# Requirement:
I'd like the entries that follow repeated exactly, with the pictures left out.

(Stored items from a collection)
*****
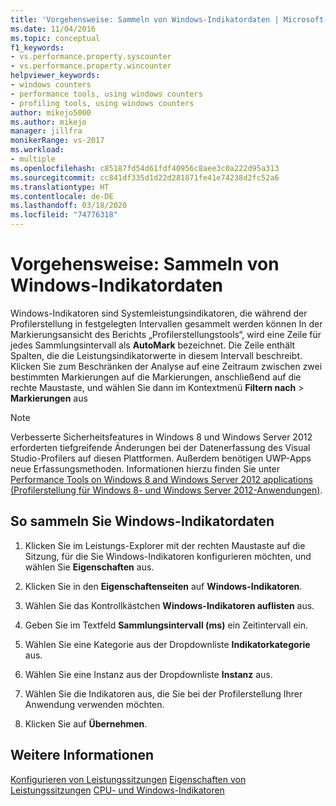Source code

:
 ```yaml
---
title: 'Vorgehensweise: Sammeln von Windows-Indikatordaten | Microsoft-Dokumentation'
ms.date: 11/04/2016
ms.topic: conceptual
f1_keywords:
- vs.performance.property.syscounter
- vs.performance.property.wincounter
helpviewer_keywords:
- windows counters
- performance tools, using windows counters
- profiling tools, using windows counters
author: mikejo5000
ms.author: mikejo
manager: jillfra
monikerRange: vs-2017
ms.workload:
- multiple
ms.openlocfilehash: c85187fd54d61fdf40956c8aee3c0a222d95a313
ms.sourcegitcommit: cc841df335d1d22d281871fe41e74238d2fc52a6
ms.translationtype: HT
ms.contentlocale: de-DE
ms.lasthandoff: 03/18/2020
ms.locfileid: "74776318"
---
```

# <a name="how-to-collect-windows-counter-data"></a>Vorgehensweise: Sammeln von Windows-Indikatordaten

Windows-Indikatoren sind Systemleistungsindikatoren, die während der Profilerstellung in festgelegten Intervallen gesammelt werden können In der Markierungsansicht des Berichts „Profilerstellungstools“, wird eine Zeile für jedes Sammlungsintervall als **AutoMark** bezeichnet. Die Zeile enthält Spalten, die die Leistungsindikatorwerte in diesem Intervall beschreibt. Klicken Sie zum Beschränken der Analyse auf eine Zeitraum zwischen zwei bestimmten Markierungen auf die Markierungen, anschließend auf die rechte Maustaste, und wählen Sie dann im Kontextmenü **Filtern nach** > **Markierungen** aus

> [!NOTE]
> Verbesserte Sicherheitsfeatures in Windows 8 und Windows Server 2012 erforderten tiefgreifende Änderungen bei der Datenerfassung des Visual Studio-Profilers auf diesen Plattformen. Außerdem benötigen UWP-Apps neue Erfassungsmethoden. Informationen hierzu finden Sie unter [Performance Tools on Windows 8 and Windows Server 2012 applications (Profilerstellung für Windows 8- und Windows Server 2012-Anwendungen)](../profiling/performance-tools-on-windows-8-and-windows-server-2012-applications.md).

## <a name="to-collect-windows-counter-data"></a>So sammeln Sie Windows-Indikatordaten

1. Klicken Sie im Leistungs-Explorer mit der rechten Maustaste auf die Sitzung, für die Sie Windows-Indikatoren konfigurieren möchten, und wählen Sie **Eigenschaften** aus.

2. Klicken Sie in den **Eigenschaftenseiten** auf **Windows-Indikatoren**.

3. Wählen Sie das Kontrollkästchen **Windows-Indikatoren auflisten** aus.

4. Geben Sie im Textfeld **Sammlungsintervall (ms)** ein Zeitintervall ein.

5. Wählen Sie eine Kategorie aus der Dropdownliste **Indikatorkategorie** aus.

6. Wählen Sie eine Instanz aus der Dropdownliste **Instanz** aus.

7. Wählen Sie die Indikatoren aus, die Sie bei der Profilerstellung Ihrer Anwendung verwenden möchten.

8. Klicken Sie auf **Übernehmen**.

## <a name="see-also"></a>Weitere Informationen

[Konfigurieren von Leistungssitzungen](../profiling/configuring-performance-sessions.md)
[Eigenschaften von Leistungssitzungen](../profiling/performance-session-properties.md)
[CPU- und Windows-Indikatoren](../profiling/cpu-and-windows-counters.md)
*****
# Expected answer:
Source code

:
 ```yaml
---
title: 'Vorgehensweise: Sammeln von Windows-Indikatordaten | Microsoft-Dokumentation'
ms.date: 11/04/2016
ms.topic: conceptual
f1_keywords:
- vs.performance.property.syscounter
- vs.performance.property.wincounter
helpviewer_keywords:
- windows counters
- performance tools, using windows counters
- profiling tools, using windows counters
author: mikejo5000
ms.author: mikejo
manager: jillfra
monikerRange: vs-2017
ms.workload:
- multiple
ms.openlocfilehash: c85187fd54d61fdf40956c8aee3c0a222d95a313
ms.sourcegitcommit: cc841df335d1d22d281871fe41e74238d2fc52a6
ms.translationtype: HT
ms.contentlocale: de-DE
ms.lasthandoff: 03/18/2020
ms.locfileid: "74776318"
---
```

# <a name="how-to-collect-windows-counter-data"></a>Vorgehensweise: Sammeln von Windows-Indikatordaten

Windows-Indikatoren sind Systemleistungsindikatoren, die während der Profilerstellung in festgelegten Intervallen gesammelt werden können In der Markierungsansicht des Berichts „Profilerstellungstools“, wird eine Zeile für jedes Sammlungsintervall als **AutoMark** bezeichnet. Die Zeile enthält Spalten, die die Leistungsindikatorwerte in diesem Intervall beschreibt. Klicken Sie zum Beschränken der Analyse auf eine Zeitraum zwischen zwei bestimmten Markierungen auf die Markierungen, anschließend auf die rechte Maustaste, und wählen Sie dann im Kontextmenü **Filtern nach** > **Markierungen** aus

> [!NOTE]
> Verbesserte Sicherheitsfeatures in Windows 8 und Windows Server 2012 erforderten tiefgreifende Änderungen bei der Datenerfassung des Visual Studio-Profilers auf diesen Plattformen. Außerdem benötigen UWP-Apps neue Erfassungsmethoden. Informationen hierzu finden Sie unter [Performance Tools on Windows 8 and Windows Server 2012 applications (Profilerstellung für Windows 8- und Windows Server 2012-Anwendungen)](../profiling/performance-tools-on-windows-8-and-windows-server-2012-applications.md).

## <a name="to-collect-windows-counter-data"></a>So sammeln Sie Windows-Indikatordaten

1. Klicken Sie im Leistungs-Explorer mit der rechten Maustaste auf die Sitzung, für die Sie Windows-Indikatoren konfigurieren möchten, und wählen Sie **Eigenschaften** aus.

2. Klicken Sie in den **Eigenschaftenseiten** auf **Windows-Indikatoren**.

3. Wählen Sie das Kontrollkästchen **Windows-Indikatoren auflisten** aus.

4. Geben Sie im Textfeld **Sammlungsintervall (ms)** ein Zeitintervall ein.

5. Wählen Sie eine Kategorie aus der Dropdownliste **Indikatorkategorie** aus.

6. Wählen Sie eine Instanz aus der Dropdownliste **Instanz** aus.

7. Wählen Sie die Indikatoren aus, die Sie bei der Profilerstellung Ihrer Anwendung verwenden möchten.

8. Klicken Sie auf **Übernehmen**.

## <a name="see-also"></a>Weitere Informationen

[Konfigurieren von Leistungssitzungen](../profiling/configuring-performance-sessions.md)
[Eigenschaften von Leistungssitzungen](../profiling/performance-session-properties.md)
[CPU- und Windows-Indikatoren](../profiling/cpu-and-windows-counters.md)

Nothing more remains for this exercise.